On April 11, the task force issued a draconian list of demands requiring Harvard to shutter all DEI programs, ban masks, overhaul governance, conduct third-party audits of “viewpoint diversity” in each department, immediately report international student conduct violations, and discipline anyone alleged to have stoked campus protests. When Harvard refused, the government froze $2.2 billion and threatened even more—a process Harvard rightly dubbed an attempt to “coerce and control.” Since then, the administration has threatened to freeze an additional $1 billion, to limit the school’s student visas, and even to revoke Harvard’s tax-exempt status, all signaling the president’s intent to pursue extraordinary punishment for what the administration considers Harvard’s “[failure] to live up to both the intellectual and civil rights conditions that justify federal investment.”
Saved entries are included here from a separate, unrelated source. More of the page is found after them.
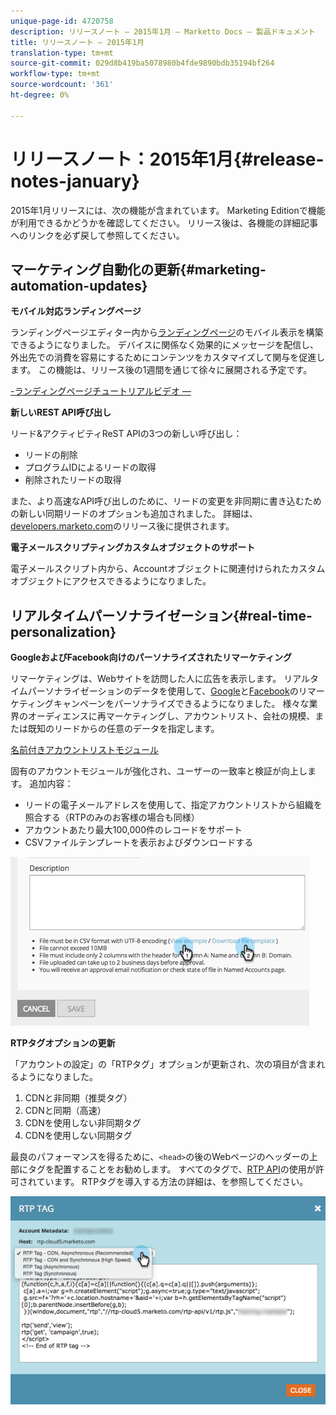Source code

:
 ```yaml
---
unique-page-id: 4720758
description: リリースノート — 2015年1月 — Marketto Docs — 製品ドキュメント
title: リリースノート — 2015年1月
translation-type: tm+mt
source-git-commit: 029d8b419ba5078980b4fde9890bdb35194bf264
workflow-type: tm+mt
source-wordcount: '361'
ht-degree: 0%

---
```



# リリースノート：2015年1月{#release-notes-january}

2015年1月リリースには、次の機能が含まれています。 Marketing Editionで機能が利用できるかどうかを確認してください。 リリース後は、各機能の詳細記事へのリンクを必ず戻して参照してください。

## マーケティング自動化の更新{#marketing-automation-updates}

**モバイル対応ランディングページ**

ランディングページエディター内から[ランディングページ](/help/marketo/product-docs/demand-generation/landing-pages/free-form-landing-pages/add-a-mobile-view-for-your-free-form-landing-page.md)のモバイル表示を構築できるようになりました。 デバイスに関係なく効果的にメッセージを配信し、外出先での消費を容易にするためにコンテンツをカスタマイズして関与を促進します。 この機能は、リリース後の1週間を通じて徐々に展開される予定です。

[-ランディングページチュートリアルビデオ —](https://youtu.be/aPQHlG2X6c0)

**新しいREST API呼び出し**

リード&amp;アクティビティReST APIの3つの新しい呼び出し：

* リードの削除
* プログラムIDによるリードの取得
* 削除されたリードの取得

また、より高速なAPI呼び出しのために、リードの変更を非同期に書き込むための新しい同期リードのオプションも追加されました。 詳細は、[developers.marketo.com](https://developers.marketo.com)のリリース後に提供されます。

**電子メールスクリプティングカスタムオブジェクトのサポート**

電子メールスクリプト内から、Accountオブジェクトに関連付けられたカスタムオブジェクトにアクセスできるようになりました。

## リアルタイムパーソナライゼーション{#real-time-personalization}

**GoogleおよびFacebook向けのパーソナライズされたリマーケティング**

リマーケティングは、Webサイトを訪問した人に広告を表示します。 リアルタイムパーソナライゼーションのデータを使用して、[Google](/help/marketo/product-docs/web-personalization/website-retargeting/personalized-remarketing-in-google.md)と[Facebook](/help/marketo/product-docs/web-personalization/website-retargeting/personalized-remarketing-in-facebook.md)のリマーケティングキャンペーンをパーソナライズできるようになりました。 様々な業界のオーディエンスに再マーケティングし、アカウントリスト、会社の規模、または既知のリードからの任意のデータを指定します。

[名前付きアカウントリストモジュール](/help/marketo/product-docs/web-personalization/account-based-web-marketing/create-a-new-account-list.md)

固有のアカウントモジュールが強化され、ユーザーの一致率と検証が向上します。 追加内容：

* リードの電子メールアドレスを使用して、指定アカウントリストから組織を照合する（RTPのみのお客様の場合も同様）
* アカウントあたり最大100,000件のレコードをサポート
* CSVファイルテンプレートを表示およびダウンロードする

![](assets/image2015-1-14-11-3a12-3a16.png)

**RTPタグオプションの更新**

「アカウントの設定」の「RTPタグ」オプションが更新され、次の項目が含まれるようになりました。

1. CDNと非同期（推奨タグ）
1. CDNと同期（高速）
1. CDNを使用しない非同期タグ
1. CDNを使用しない同期タグ

最良のパフォーマンスを得るために、`<head>`の後のWebページのヘッダーの上部にタグを配置することをお勧めします。 すべてのタグで、[RTP API](https://developers.marketo.com/documentation/websites/rtp-js-api/)の使用が許可されています。 RTPタグを導入する方法の詳細は、[](/help/marketo/product-docs/web-personalization/rtp-tag-implementation/deploy-the-rtp-javascript.md)を参照してください。

![](assets/image2015-1-15-13-3a30-3a45.png)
And that’s the thing: Harvard has absolutely earned everyone’s scorn. For years, our organization, the Foundation for Individual Rights and Expression (FIRE), has been criticizing Harvard for creating an ideological monoculture, cultivating an environment hostile to viewpoint diversity, and failing to address the problem of anti-Semitism on its campus.
However, the administration’s actions towards Harvard pose a far greater threat to higher education and the principles of academic freedom than any of the sins committed by Harvard itself.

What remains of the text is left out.